Where did you download the package? I'm wondering if maybe one of the other repositories isn't up to date.

All the best, Craig

— You are receiving this because you authored the thread. Reply to this email directly, view it on GitHub https://github.com/crmclean/Autotuner/issues/19#issuecomment-612522285, or unsubscribe https://github.com/notifications/unsubscribe-auth/AD2PB33CMUFB5K7YD3HWI7TRMDSFJANCNFSM4L3F6ASQ .

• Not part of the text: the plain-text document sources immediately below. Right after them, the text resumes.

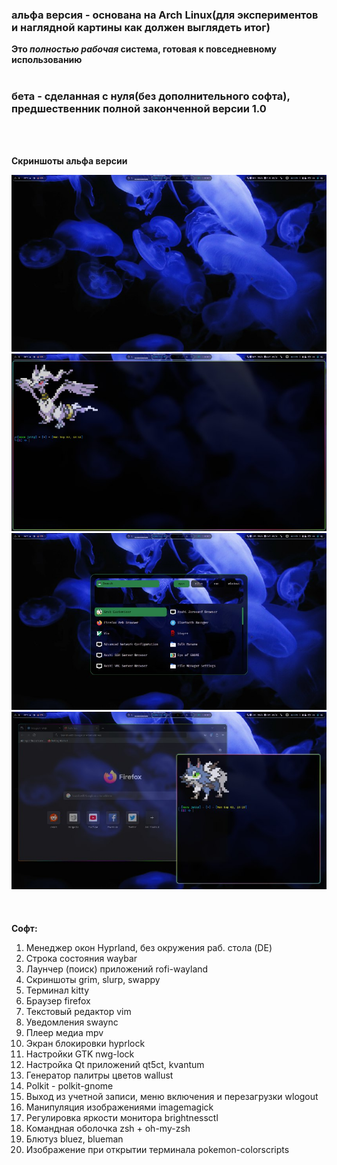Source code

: ### альфа версия - основана на Arch Linux(для экспериментов и наглядной картины как должен выглядеть итог) <br />
**Это _полностью рабочая_ система, готовая к повседневному использованию** <br />
<br />

### бета - сделанная с нуля(без дополнительного софта), предшественник полной законченной версии 1.0  <br />
<br />
<br />

**Скриншоты альфа версии** <br />

![alt text](https://github.com/seroquell3/JellyOS/blob/main/screenshots/1)
![alt text](https://github.com/seroquell3/JellyOS/blob/main/screenshots/2)
![alt text](https://github.com/seroquell3/JellyOS/blob/main/screenshots/3)
![alt text](https://github.com/seroquell3/JellyOS/blob/main/screenshots/4) <br />
<br />
<br />  
**Софт:** <br />
1. Менеджер окон Hyprland, без окружения раб. стола (DE) <br />
2. Строка состояния waybar <br />
3. Лаунчер (поиск) приложений rofi-wayland <br />
4. Скриншоты grim, slurp, swappy <br />
5. Терминал kitty <br />
6. Браузер firefox <br />
7. Текстовый редактор vim <br />
8. Уведомления swaync <br />
9. Плеер медиа mpv <br />
10. Экран блокировки hyprlock <br />
11. Настройки GTK nwg-lock <br />
12. Настройка Qt приложений qt5ct, kvantum <br />
13. Генератор палитры цветов wallust <br />
14. Polkit - polkit-gnome <br />
15. Выход из учетной записи, меню включения и перезагрузки wlogout <br />
16. Манипуляция изображениями imagemagick <br />
17. Регулировка яркости монитора brightnessctl <br />
18. Командная оболочка zsh + oh-my-zsh <br />
19. Блютуз bluez, blueman <br />
20. Изображение при открытии терминала pokemon-colorscripts <br />

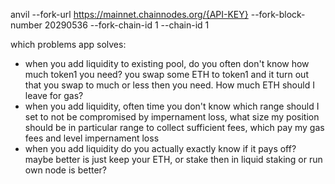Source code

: anvil --fork-url https://mainnet.chainnodes.org/{API-KEY} --fork-block-number 20290536 --fork-chain-id 1 --chain-id 1

which problems app solves:

-   when you add liquidity to existing pool, do you often don't know how much token1 you need? you swap some ETH to token1 and it turn out that you swap to much or less then you need. How much ETH
    should I leave for gas?
-   when you add liquidity, often time you don't know which range should I set to not be compromised by impernament loss, what size my position should be in particular range to collect sufficient fees, which pay my gas fees and level impernament loss
-   when you add liquidity do you actually exactly know if it pays off? maybe better is just keep your ETH, or stake then in liquid staking or run own node is better?
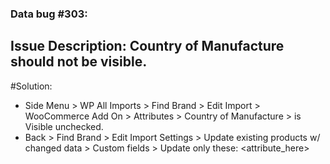 ### Data bug #303:
## Issue Description: Country of Manufacture should not be visible.

#Solution: 
- Side Menu > WP All Imports > Find Brand > Edit Import > WooCommerce Add On > Attributes > Country of Manufacture  > is Visible unchecked.
- Back > Find Brand > Edit Import Settings > Update existing products w/ changed data > Custom fields > Update only these: <attribute_here>
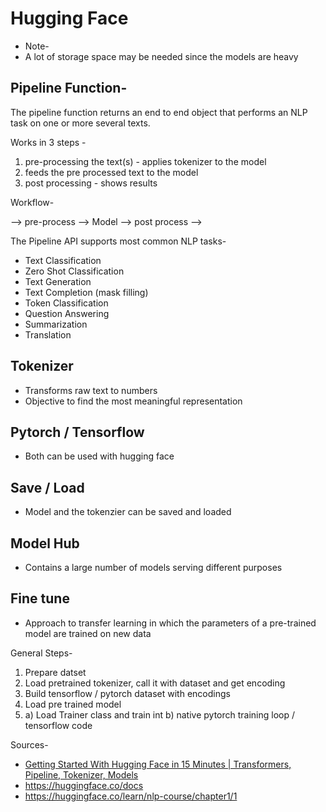 # Hugging Face

- Note- 
- A lot of storage space may be needed since the models are heavy 

## Pipeline Function-

The pipeline function returns an end to end object that performs an NLP task on one or more several texts.

Works in 3 steps -
1) pre-processing the text(s) -  applies tokenizer to the model
2) feeds the pre processed text to the model 
3) post processing - shows results

Workflow-

--> pre-process --> Model --> post process -->

The Pipeline API supports most common NLP tasks-
- Text Classification
- Zero Shot Classification
- Text Generation
- Text Completion (mask filling)
- Token Classification
- Question Answering
- Summarization
- Translation

## Tokenizer

- Transforms raw text to numbers
- Objective to find the most meaningful representation

## Pytorch / Tensorflow

- Both can be used with hugging face

## Save / Load

- Model and the tokenzier can be saved and loaded

## Model Hub

- Contains a large number of models serving different purposes

## Fine tune

- Approach to transfer learning in which the parameters of a pre-trained model are trained on new data

General Steps-
1) Prepare datset
2) Load pretrained tokenizer, call it with dataset and get encoding
3) Build tensorflow / pytorch dataset with encodings
4) Load pre trained model
5) a) Load Trainer class and train int
    b) native pytorch training loop / tensorflow code

Sources-
- [Getting Started With Hugging Face in 15 Minutes | Transformers, Pipeline, Tokenizer, Models](https://youtu.be/QEaBAZQCtwE)
- https://huggingface.co/docs
- https://huggingface.co/learn/nlp-course/chapter1/1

crmclean commented 4 years ago

Dear Thomas,

I think I understand what the issue is now. Try to download AutoTuner from the development branch rather than the release one. You can find it here:

https://bioconductor.org/packages/devel/bioc/html/Autotuner.html

I am still learning the ins and outs of Bioconductor, so I apologize for this inconvenience. I'll try and figure out how to update that branch.

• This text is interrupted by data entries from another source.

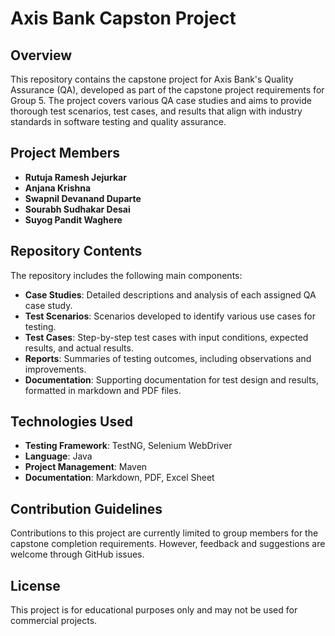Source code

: # Axis Bank Capston Project

## Overview

This repository contains the capstone project for Axis Bank's Quality Assurance (QA), developed as part of the capstone project requirements for Group 5. The project covers various QA case studies and aims to provide thorough test scenarios, test cases, and results that align with industry standards in software testing and quality assurance.

## Project Members

- **Rutuja Ramesh Jejurkar**
- **Anjana Krishna**
- **Swapnil Devanand Duparte**
- **Sourabh Sudhakar Desai**
- **Suyog Pandit Waghere**

## Repository Contents

The repository includes the following main components:

- **Case Studies**: Detailed descriptions and analysis of each assigned QA case study.
- **Test Scenarios**: Scenarios developed to identify various use cases for testing.
- **Test Cases**: Step-by-step test cases with input conditions, expected results, and actual results.
- **Reports**: Summaries of testing outcomes, including observations and improvements.
- **Documentation**: Supporting documentation for test design and results, formatted in markdown and PDF files.

## Technologies Used

- **Testing Framework**: TestNG, Selenium WebDriver
- **Language**: Java
- **Project Management**: Maven
- **Documentation**: Markdown, PDF, Excel Sheet

## Contribution Guidelines

Contributions to this project are currently limited to group members for the capstone completion requirements. However, feedback and suggestions are welcome through GitHub issues.

## License

This project is for educational purposes only and may not be used for commercial projects.
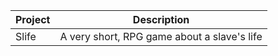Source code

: | Project | Description                          |
| ------- | ------------------------------------ |
| Slife    | A very short, RPG game about a slave's life |
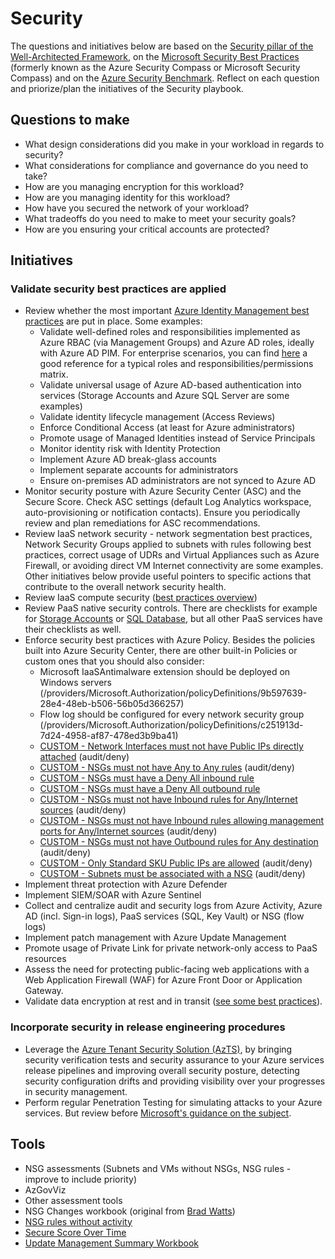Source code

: # Security

The questions and initiatives below are based on the [Security pillar of the Well-Architected Framework](https://docs.microsoft.com/en-us/azure/architecture/framework/security/overview), on the [Microsoft Security Best Practices](https://docs.microsoft.com/en-us/security/compass/compass) (formerly known as the Azure Security Compass or Microsoft Security Compass) and on the [Azure Security Benchmark](https://docs.microsoft.com/en-us/azure/security/benchmarks/overview). Reflect on each question and priorize/plan the initiatives of the Security playbook.

## Questions to make

* What design considerations did you make in your workload in regards to security?
* What considerations for compliance and governance do you need to take?
* How are you managing encryption for this workload?
* How are you managing identity for this workload?
* How have you secured the network of your workload?
* What tradeoffs do you need to make to meet your security goals?
* How are you ensuring your critical accounts are protected?

## Initiatives

### Validate security best practices are applied

* Review whether the most important [Azure Identity Management best practices](https://docs.microsoft.com/en-us/azure/security/fundamentals/identity-management-best-practices) are put in place. Some examples:
    * Validate well-defined roles and responsibilities implemented as Azure RBAC (via Management Groups) and Azure AD roles, ideally with Azure AD PIM. For enterprise scenarios, you can find [here](https://docs.microsoft.com/en-us/azure/cloud-adoption-framework/ready/enterprise-scale/identity-and-access-management) a good reference for a typical roles and responsibilities/permissions matrix.
    * Validate universal usage of Azure AD-based authentication into services (Storage Accounts and Azure SQL Server are some examples)
    * Validate identity lifecycle management (Access Reviews)
    * Enforce Conditional Access (at least for Azure administrators)
    * Promote usage of Managed Identities instead of Service Principals
    * Monitor identity risk with Identity Protection
    * Implement Azure AD break-glass accounts
    * Implement separate accounts for administrators
    * Ensure on-premises AD administrators are not synced to Azure AD
* Monitor security posture with Azure Security Center (ASC) and the Secure Score. Check ASC settings (default Log Analytics workspace, auto-provisioning or notification contacts). Ensure you periodically review and plan remediations for ASC recommendations.
* Review IaaS network security - network segmentation best practices, Network Security Groups applied to subnets with rules following best practices, correct usage of UDRs and Virtual Appliances such as Azure Firewall, or avoiding direct VM Internet connectivity are some examples. Other initiatives below provide useful pointers to specific actions that contribute to the overall network security health.
* Review IaaS compute security ([best practices overview](https://docs.microsoft.com/en-us/azure/virtual-machines/security-recommendations))
* Review PaaS native security controls. There are checklists for example for [Storage Accounts](https://docs.microsoft.com/en-us/azure/storage/blobs/security-recommendations) or [SQL Database](https://docs.microsoft.com/en-us/azure/azure-sql/database/security-best-practice), but all other PaaS services have their checklists as well.
* Enforce security best practices with Azure Policy. Besides the policies built into Azure Security Center, there are other built-in Policies or custom ones that you should also consider:
    * Microsoft IaaSAntimalware extension should be deployed on Windows servers (/providers/Microsoft.Authorization/policyDefinitions/9b597639-28e4-48eb-b506-56b05d366257)
    * Flow log should be configured for every network security group (/providers/Microsoft.Authorization/policyDefinitions/c251913d-7d24-4958-af87-478ed3b9ba41)
    * [CUSTOM - Network Interfaces must not have Public IPs directly attached](policy/network-nic-withpublicip-auditdeny.json) (audit/deny)
    * [CUSTOM - NSGs must not have Any to Any rules](policy/network-nsg-allowanytoany-auditdeny.json) (audit/deny)
    * [CUSTOM - NSGs must have a Deny All inbound rule](policy/network-nsg-inbound-denyall-auditifnotexists.json)
    * [CUSTOM - NSGs must have a Deny All outbound rule](policy/network-nsg-outbound-denyall-auditifnotexists.json)
    * [CUSTOM - NSGs must not have Inbound rules for Any/Internet sources](policy/network-nsg-inbound-unauthorizedsources-auditdeny.json) (audit/deny)
    * [CUSTOM - NSGs must not have Inbound rules allowing management ports for Any/Internet sources](policy/network-nsg-inbound-unauthorizedsourcesports-auditdeny.json) (audit/deny)
    * [CUSTOM - NSGs must not have Outbound rules for Any destination](policy/network-nsg-outbound-anydestination-auditdeny.json) (audit/deny)
    * [CUSTOM - Only Standard SKU Public IPs are allowed](policy/network-publicip-basic-auditdeny.json) (audit/deny)    
    * [CUSTOM - Subnets must be associated with a NSG](policy/network-subnet-withoutnsg-auditdeny.json) (audit/deny)    
* Implement threat protection with Azure Defender
* Implement SIEM/SOAR with Azure Sentinel
* Collect and centralize audit and security logs from Azure Activity, Azure AD (incl. Sign-in logs), PaaS services (SQL, Key Vault) or NSG (flow logs)
* Implement patch management with Azure Update Management
* Promote usage of Private Link for private network-only access to PaaS resources
* Assess the need for protecting public-facing web applications with a Web Application Firewall (WAF) for Azure Front Door or Application Gateway.
* Validate data encryption at rest and in transit ([see some best practices](https://docs.microsoft.com/en-us/azure/security/fundamentals/data-encryption-best-practices)).

### Incorporate security in release engineering procedures

* Leverage the [Azure Tenant Security Solution (AzTS)](https://github.com/azsk/DevOpsKit-docs/tree/master/13-Tenant%20Security%20Solution%20Setup), by bringing security verification tests and security assurance to your Azure services release pipelines and improving overall security posture, detecting security configuration drifts and providing visibility over your progresses in security management.
* Perform regular Penetration Testing for simulating attacks to your Azure services. But review before [Microsoft's guidance on the subject](https://technet.microsoft.com/mt784683).

## Tools

* NSG assessments (Subnets and VMs without NSGs, NSG rules - improve to include priority)
* AzGovViz
* Other assessment tools
* NSG Changes workbook (original from [Brad Watts](https://github.com/bwatts64/AzureMonitor/blob/master/Workbooks/NSGWorkbook.json))
* [NSG rules without activity](https://github.com/microsoft/AzureMonitorCommunity/tree/master/Azure%20Services/Network%20Watcher/Workbooks/Traffic%20Analytics)
* [Secure Score Over Time](https://techcommunity.microsoft.com/t5/azure-security-center/secure-score-over-time-power-bi-dashboard/ba-p/1799954)
* [Update Management Summary Workbook](https://github.com/scautomation/Azure-Automation-Update-Management-Workbooks)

stolltho commented 4 years ago

Thanks Craig. Autotuner completed now w/o errors. Cheers, Thomas

On Wed, Apr 15, 2020 at 9:51 AM crmclean notifications@github.com wrote:

Dear Thomas,

I think I understand what the issue is now. Try to download AutoTuner from the development branch rather than the release one. You can find it here:

https://bioconductor.org/packages/devel/bioc/html/Autotuner.html

I am still learning the ins and outs of Bioconductor, so I apologize for this inconvenience. I'll try and figure out how to update that branch.

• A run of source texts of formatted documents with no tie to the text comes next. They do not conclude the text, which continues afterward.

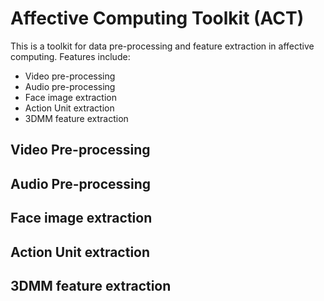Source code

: # Affective Computing Toolkit (ACT) 

This is a toolkit for data pre-processing and feature extraction in affective computing. 
Features include:
- Video pre-processing
- Audio pre-processing
- Face image extraction
- Action Unit extraction
- 3DMM feature extraction


## Video Pre-processing

## Audio Pre-processing

## Face image extraction

## Action Unit extraction

## 3DMM feature extraction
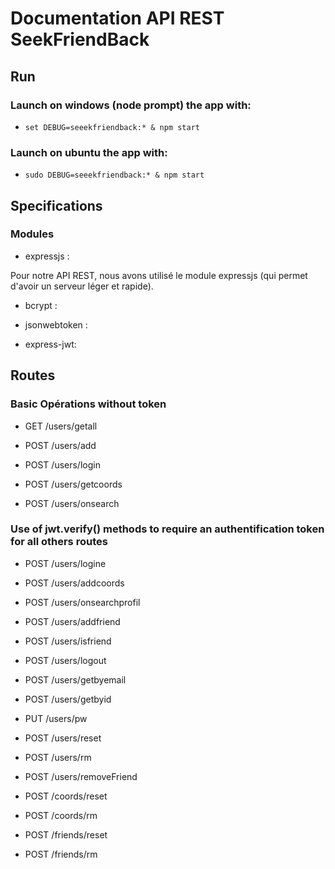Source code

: # Documentation API REST SeekFriendBack

## Run

### Launch on windows (node prompt) the app with:

- `set DEBUG=seeekfriendback:* & npm start`

### Launch on ubuntu the app with:

- `sudo DEBUG=seeekfriendback:* & npm start`

## Specifications

### Modules

- expressjs :

Pour notre API REST, nous avons utilisé le module expressjs (qui permet d'avoir un serveur léger et rapide). 

- bcrypt :

- jsonwebtoken :

- express-jwt:

## Routes

### Basic Opérations without token

- GET /users/getall

- POST /users/add

- POST /users/login

- POST /users/getcoords

- POST /users/onsearch

### Use of jwt.verify() methods to require an authentification token for all others routes

- POST /users/logine

- POST /users/addcoords

- POST /users/onsearchprofil

- POST /users/addfriend

- POST /users/isfriend

- POST /users/logout

- POST /users/getbyemail

- POST /users/getbyid

- PUT /users/pw

- POST /users/reset

- POST /users/rm

- POST /users/removeFriend

- POST /coords/reset

- POST /coords/rm

- POST /friends/reset

- POST /friends/rm
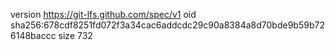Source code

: version https://git-lfs.github.com/spec/v1
oid sha256:678cdf8251fd072f3a34cac6addcdc29c90a8384a8d70bde9b59b726148baccc
size 732
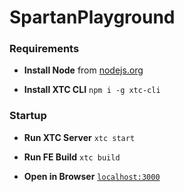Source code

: SpartanPlayground
================================

### Requirements

- **Install Node**
	from [nodejs.org](http://nodejs.org/)

- **Install XTC CLI**
	`npm i -g xtc-cli`

### Startup

- **Run XTC Server**
	`xtc start`

- **Run FE Build**
	`xtc build`

- **Open in Browser**
	[`localhost:3000`](http://localhost:3000)
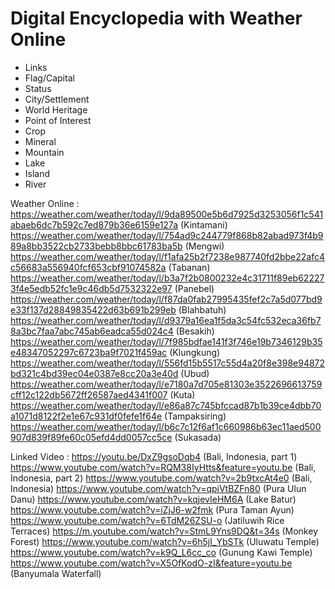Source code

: # Digital Encyclopedia with Weather Online


- Links
- Flag/Capital
- Status
- City/Settlement
- World Heritage
- Point of Interest
- Crop
- Mineral
- Mountain
- Lake
- Island
- River

Weather Online	:
	https://weather.com/weather/today/l/9da89500e5b6d7925d3253056f1c541abaeb6dc7b592c7ed879b36e6159e127a (Kintamani)
	https://weather.com/weather/today/l/754ad9c244779f868b82abad973f4b989a8bb3522cb2733bebb8bbc61783ba5b (Mengwi)
	https://weather.com/weather/today/l/f1afa25b2f7238e987740fd2bbe22afc4c56683a556940fcf653cbf91074582a (Tabanan)
	https://weather.com/weather/today/l/b3a7f2b0800232e4c31711f89eb622273f4e5edb52fc1e9c46db5d7532322e97 (Panebel)
	https://weather.com/weather/today/l/f87da0fab27995435fef2c7a5d077bd9e33f137d28849835422d63b691b299eb (Blahbatuh)
	https://weather.com/weather/today/l/d9379a16ea1f5da3c54fc532eca36fb78a3bc7faa7abc745ab6eadca55d024c4 (Besakih)
	https://weather.com/weather/today/l/7f985bdfae141f3f746e19b7346129b35e48347052297c6723ba9f7021f459ac (Klungkung)
	https://weather.com/weather/today/l/556fd15b5517c55d4a20f8e398e94872bd321c4bd39ec04e0387e8cc20a3e40d (Ubud)
	https://weather.com/weather/today/l/e7180a7d705e81303e3522696613759cff12c122db5672ff26587aed4341f007 (Kuta)
	https://weather.com/weather/today/l/e86a87c745bfccad87b1b39ce4dbb70a1071d8122f2e1e67c931df0fefe1f64e (Tampaksiring)
	https://weather.com/weather/today/l/b6c7c12f6af1c660986b63ec11aed500907d839f89fe60c05efd4dd0057cc5ce (Sukasada)

Linked Video 	:
        https://youtu.be/DxZ9gsoDqb4 (Bali, Indonesia, part 1)
	https://www.youtube.com/watch?v=RQM38IyHtts&feature=youtu.be (Bali, Indonesia, part 2)
	https://www.youtube.com/watch?v=2b9txcAt4e0 (Bali, Indonesia)
	https://www.youtube.com/watch?v=qpiVtBZFn80 (Pura Ulun Danu)
	https://www.youtube.com/watch?v=kqjevIeHM6A (Lake Batur)
	https://www.youtube.com/watch?v=iZjJ6-w2fmk (Pura Taman Ayun)
	https://www.youtube.com/watch?v=6TdM26ZSU-o (Jatiluwih Rice Terraces)
        https://m.youtube.com/watch?v=StmL9Yns9DQ&t=34s (Monkey Forest)
	https://www.youtube.com/watch?v=6h5jI_YbSTk (Uluwatu Temple)
	https://www.youtube.com/watch?v=k9Q_L6cc_co (Gunung Kawi Temple)
	https://www.youtube.com/watch?v=X5OfKodO-zI&feature=youtu.be (Banyumala Waterfall)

— You are receiving this because you authored the thread. Reply to this email directly, view it on GitHub https://github.com/crmclean/Autotuner/issues/19#issuecomment-613737042, or unsubscribe https://github.com/notifications/unsubscribe-auth/AD2PB36CSQ7IKTKMNUJOTQLRMTZJRANCNFSM4L3F6ASQ .

crmclean commented 4 years ago

Fantastic! I'm going to close this out now and make a new issue to change the release version.